At the same time, the restructured FAIR Plan marked an important shift, according to Jones. Previously, if the FAIR Plan ran out of funds, all insurers in the state were assessed based on their market share, potentially destabilizing smaller players.
Under the new rules, insurers will collectively cover the first billion dollars of any shortfall, half of which they can pass on to policyholders. Beyond that, policyholders will bear the full burden. This change, Jones said, aligns California’s model with those in Florida and Louisiana.
“Historically, we spread the risk across insurers,” he said. “Now, much of it falls directly on homeowners.”
While regulatory adjustments may also stabilize the market in the short term, but Jones stressed that they don’t address a deeper, more frustrating issue: insurers’ reluctance to account for mitigation efforts.
He claimed billions of dollars are being spent annually on wildfire prevention, home hardening, and community-level risk reduction, yet homeowners who invest in these measures often see no corresponding benefit in their insurance rates or renewals.

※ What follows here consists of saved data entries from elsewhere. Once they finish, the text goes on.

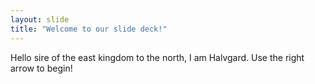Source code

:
 ```yaml
---
layout: slide
title: "Welcome to our slide deck!"
---
```


Hello sire of the east kingdom to the north, I am Halvgard.
Use the right arrow to begin!
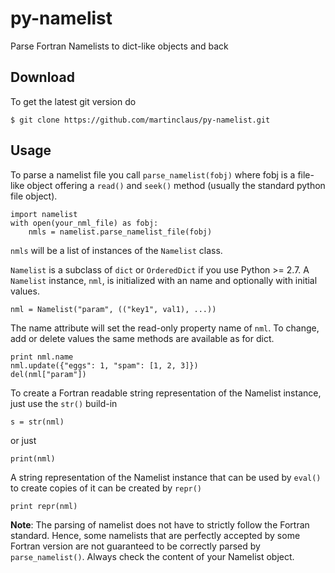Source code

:py-namelist
===========
Parse Fortran Namelists to dict-like objects and back

## Download
To get the latest git version do
```
$ git clone https://github.com/martinclaus/py-namelist.git
```

## Usage
To parse a namelist file you call `parse_namelist(fobj)` where fobj is a file-like object offering a `read()` and `seek()` method (usually the standard python file object).
```
import namelist
with open(your_nml_file) as fobj:
	nmls = namelist.parse_namelist_file(fobj)
```
`nmls` will be a list of instances of the `Namelist` class.

`Namelist` is a subclass of `dict` or `OrderedDict` if you use Python >= 2.7. A `Namelist` instance, `nml`, is initialized with an name and optionally with initial values.
```
nml = Namelist("param", (("key1", val1), ...))
```

The name attribute will set the read-only property name of `nml`. To change, add or delete values the same methods are available as for dict.
```
print nml.name
nml.update({"eggs": 1, "spam": [1, 2, 3]})
del(nml["param"])
```

To create a Fortran readable string representation of the Namelist instance, just use the `str()` build-in
```
s = str(nml)
```
or just
```
print(nml)
```

A string representation of the Namelist instance that can be used by `eval()` to create copies of it can be created by `repr()`
```
print repr(nml)
```

**Note**: The parsing of namelist does not have to strictly follow the Fortran standard. Hence, some namelists that are perfectly accepted by some Fortran version are not guaranteed to be correctly parsed by `parse_namelist()`. Always check the content of your Namelist object.
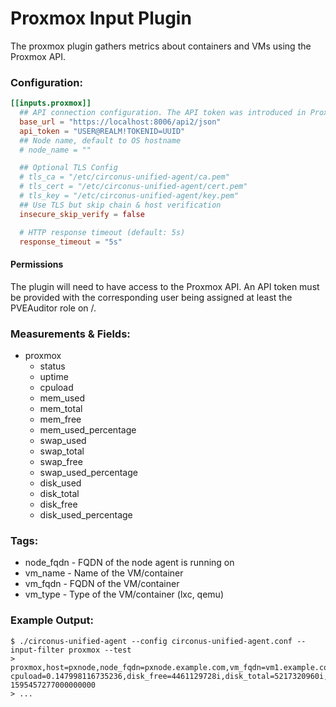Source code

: # Proxmox Input Plugin

The proxmox plugin gathers metrics about containers and VMs using the Proxmox API.

### Configuration:

```toml
[[inputs.proxmox]]
  ## API connection configuration. The API token was introduced in Proxmox v6.2. Required permissions for user and token: PVEAuditor role on /.
  base_url = "https://localhost:8006/api2/json"
  api_token = "USER@REALM!TOKENID=UUID"
  ## Node name, default to OS hostname
  # node_name = ""

  ## Optional TLS Config
  # tls_ca = "/etc/circonus-unified-agent/ca.pem"
  # tls_cert = "/etc/circonus-unified-agent/cert.pem"
  # tls_key = "/etc/circonus-unified-agent/key.pem"
  ## Use TLS but skip chain & host verification
  insecure_skip_verify = false

  # HTTP response timeout (default: 5s)
  response_timeout = "5s"
```

#### Permissions

The plugin will need to have access to the Proxmox API. An API token
must be provided with the corresponding user being assigned at least the PVEAuditor
role on /.

### Measurements & Fields:

- proxmox
  - status
  - uptime
  - cpuload
  - mem_used
  - mem_total
  - mem_free
  - mem_used_percentage
  - swap_used
  - swap_total
  - swap_free
  - swap_used_percentage
  - disk_used
  - disk_total
  - disk_free
  - disk_used_percentage

### Tags:

  - node_fqdn - FQDN of the node agent is running on
  - vm_name - Name of the VM/container
  - vm_fqdn - FQDN of the VM/container
  - vm_type - Type of the VM/container (lxc, qemu)

### Example Output:

```
$ ./circonus-unified-agent --config circonus-unified-agent.conf --input-filter proxmox --test
> proxmox,host=pxnode,node_fqdn=pxnode.example.com,vm_fqdn=vm1.example.com,vm_name=vm1,vm_type=lxc cpuload=0.147998116735236,disk_free=4461129728i,disk_total=5217320960i,disk_used=756191232i,disk_used_percentage=14,mem_free=1046827008i,mem_total=1073741824i,mem_used=26914816i,mem_used_percentage=2,status="running",swap_free=536698880i,swap_total=536870912i,swap_used=172032i,swap_used_percentage=0,uptime=1643793i 1595457277000000000
> ...
```
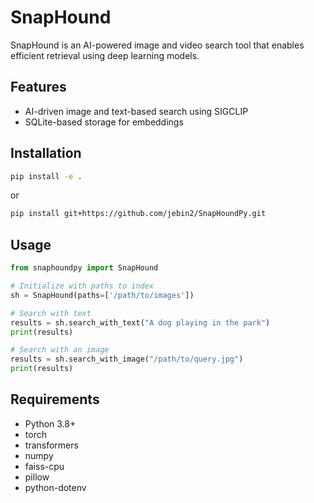 # SnapHound

SnapHound is an AI-powered image and video search tool that enables efficient retrieval using deep learning models.

## Features
- AI-driven image and text-based search using SIGCLIP
- SQLite-based storage for embeddings

## Installation
```sh
pip install -e .
```
or
```sh
pip install git+https://github.com/jebin2/SnapHoundPy.git
```

## Usage
```python
from snaphoundpy import SnapHound

# Initialize with paths to index
sh = SnapHound(paths=['/path/to/images'])

# Search with text
results = sh.search_with_text("A dog playing in the park")
print(results)

# Search with an image
results = sh.search_with_image("/path/to/query.jpg")
print(results)
```

## Requirements
- Python 3.8+
- torch
- transformers
- numpy
- faiss-cpu
- pillow
- python-dotenv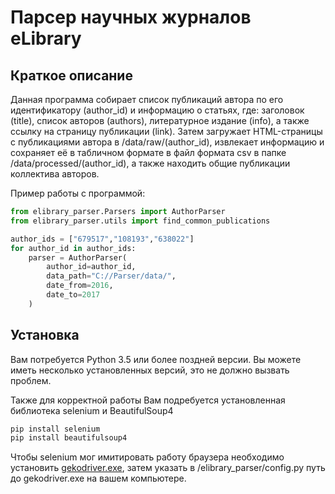# Парсер научных журналов eLibrary

Краткое описание
-------------

Данная программа собирает список публикаций автора по его идентификатору 
(author_id) и информацию о статьях, где: 
заголовок (title), 
список авторов (authors), 
литературное издание (info), 
а также ссылку на страницу публикации (link). 
Затем загружает HTML-страницы с публикациями автора в /data/raw/(author_id), 
извлекает информацию и сохраняет её в табличном формате в файл формата csv в папке 
/data/processed/(author_id), а также находить общие публикации коллектива авторов.

Пример работы с программой:

```python
from elibrary_parser.Parsers import AuthorParser
from elibrary_parser.utils import find_common_publications

author_ids = ["679517","108193","638022"]
for author_id in author_ids:
    parser = AuthorParser(
        author_id=author_id,
        data_path="C://Parser/data/",
        date_from=2016, 
        date_to=2017 
    )

```

Установка
------------

Вам потребуется Python 3.5 или более поздней версии. Вы можете иметь 
несколько установленных версий, это не должно вызвать проблем.

Также для корректной работы Вам подребуется установленная библиотека
selenium и BeautifulSoup4 

```python
pip install selenium
pip install beautifulsoup4
```
Чтобы selenium мог имитировать работу браузера необходимо
установить [gekodriver.exe](https://github.com/mozilla/geckodriver/releases), 
затем указать в /elibrary_parser/config.py путь до gekodriver.exe на вашем 
компьютере.
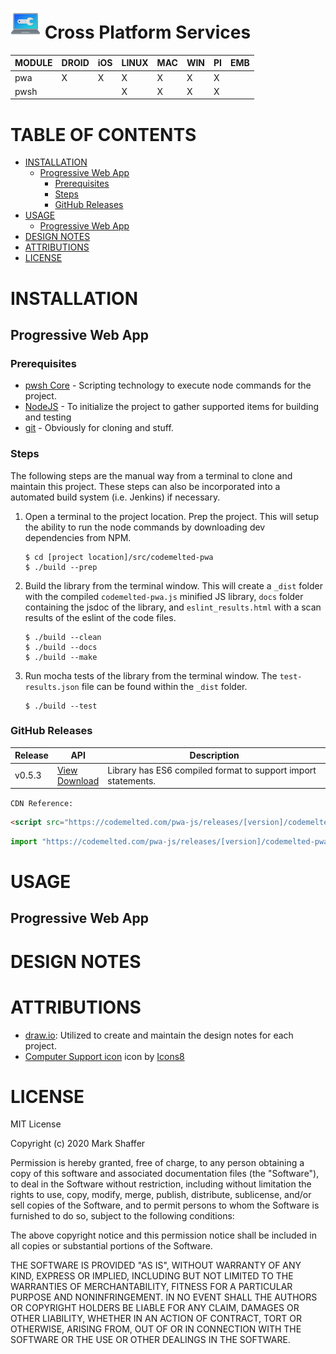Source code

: <h1><img src="artifacts/icons8-computer-support-48.png" /> Cross Platform Services</h1>

MODULE | DROID | iOS | LINUX | MAC | WIN | PI | EMB
--- | --- | --- | --- | --- | --- | --- | ---
pwa | X | X | X | X | X | X |
pwsh | | | X | X | X | X | 


<h1>TABLE OF CONTENTS</h1>

- [INSTALLATION](#installation)
  - [Progressive Web App](#progressive-web-app)
    - [Prerequisites](#prerequisites)
    - [Steps](#steps)
    - [GitHub Releases](#github-releases)
- [USAGE](#usage)
  - [Progressive Web App](#progressive-web-app-1)
- [DESIGN NOTES](#design-notes)
- [ATTRIBUTIONS](#attributions)
- [LICENSE](#license)

# INSTALLATION

## Progressive Web App

### Prerequisites

- [pwsh Core](https://github.com/PowerShell/PowerShell) - Scripting technology to execute node commands for the project.
- [NodeJS](https://nodejs.org/en/) - To initialize the project to gather supported items for building and testing
- [git](https://git-scm.com/) - Obviously for cloning and stuff.

### Steps

The following steps are the manual way from a terminal to clone and maintain this project.  These steps can also be incorporated into a automated build system (i.e. Jenkins) if necessary.

1. Open a terminal to the project location.  Prep the project.  This will setup the ability to run the node commands by downloading dev dependencies from NPM.

    ```
    $ cd [project location]/src/codemelted-pwa
    $ ./build --prep
    ```

2. Build the library from the terminal window. This will create a ```_dist``` folder with the compiled ```codemelted-pwa.js``` minified JS library, ```docs``` folder containing the jsdoc of the library, and ```eslint_results.html``` with a scan results of the eslint of the code files.

    ```
    $ ./build --clean
    $ ./build --docs
    $ ./build --make
    ```

3. Run mocha tests of the library from the terminal window. The ```test-results.json``` file can be found within the ```_dist``` folder.

    ```
    $ ./build --test
    ```

### GitHub Releases

Release | API | Description
--- | --- | ---
v0.5.3 | <a target="_blank" href="./releases/v0.5.3/docs/">View</a> <br /> <a target="_blank" href="https://github.com/CodeMelted/pwa-js-lib/releases/tag/codemelted-pwa-v0.5.3">Download</a> | Library has ES6 compiled format to support import statements.


```CDN Reference:```

```html
<script src="https://codemelted.com/pwa-js/releases/[version]/codemelted-pwa.js"></script>
```

```javascript
import "https://codemelted.com/pwa-js/releases/[version]/codemelted-pwa.js";
```

# USAGE

## Progressive Web App




# DESIGN NOTES

# ATTRIBUTIONS

- <a target="_blank" href="https://github.com/jgraph/drawio-desktop/releases">draw.io</a>: Utilized to create and maintain the design notes for each project.
- <a target="_blank" href="https://icons8.com/icons/set/computer-support">Computer Support icon</a> icon by <a target="_blank" href="https://icons8.com">Icons8</a>

# LICENSE

MIT License

Copyright (c) 2020 Mark Shaffer

Permission is hereby granted, free of charge, to any person obtaining a copy
of this software and associated documentation files (the "Software"), to deal
in the Software without restriction, including without limitation the rights
to use, copy, modify, merge, publish, distribute, sublicense, and/or sell
copies of the Software, and to permit persons to whom the Software is
furnished to do so, subject to the following conditions:

The above copyright notice and this permission notice shall be included in all
copies or substantial portions of the Software.

THE SOFTWARE IS PROVIDED "AS IS", WITHOUT WARRANTY OF ANY KIND, EXPRESS OR
IMPLIED, INCLUDING BUT NOT LIMITED TO THE WARRANTIES OF MERCHANTABILITY,
FITNESS FOR A PARTICULAR PURPOSE AND NONINFRINGEMENT. IN NO EVENT SHALL THE
AUTHORS OR COPYRIGHT HOLDERS BE LIABLE FOR ANY CLAIM, DAMAGES OR OTHER
LIABILITY, WHETHER IN AN ACTION OF CONTRACT, TORT OR OTHERWISE, ARISING FROM,
OUT OF OR IN CONNECTION WITH THE SOFTWARE OR THE USE OR OTHER DEALINGS IN THE
SOFTWARE.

“It’s extraordinarily frustrating,” Jones told Insurance Business. “People are doing exactly what fire officials recommend. They’re creating defensible space, hardening their homes, paying taxes for fuel reduction projects. But their insurance companies still say no.”
The problem is that wildfires are no longer an occasional crisis; they’re a constant threat. While the insurance industry has sophisticated tools to model these risks, it must take more long-term actions to help communities mitigate and prevent exposures.
“(Insurers) think they can rate-increase their way out of climate change,” Jones said. “But that’s a losing strategy. Climate change will outrun their ability to adapt if we don’t take stronger action. These wildfires were not a question of if – they were a question of when.”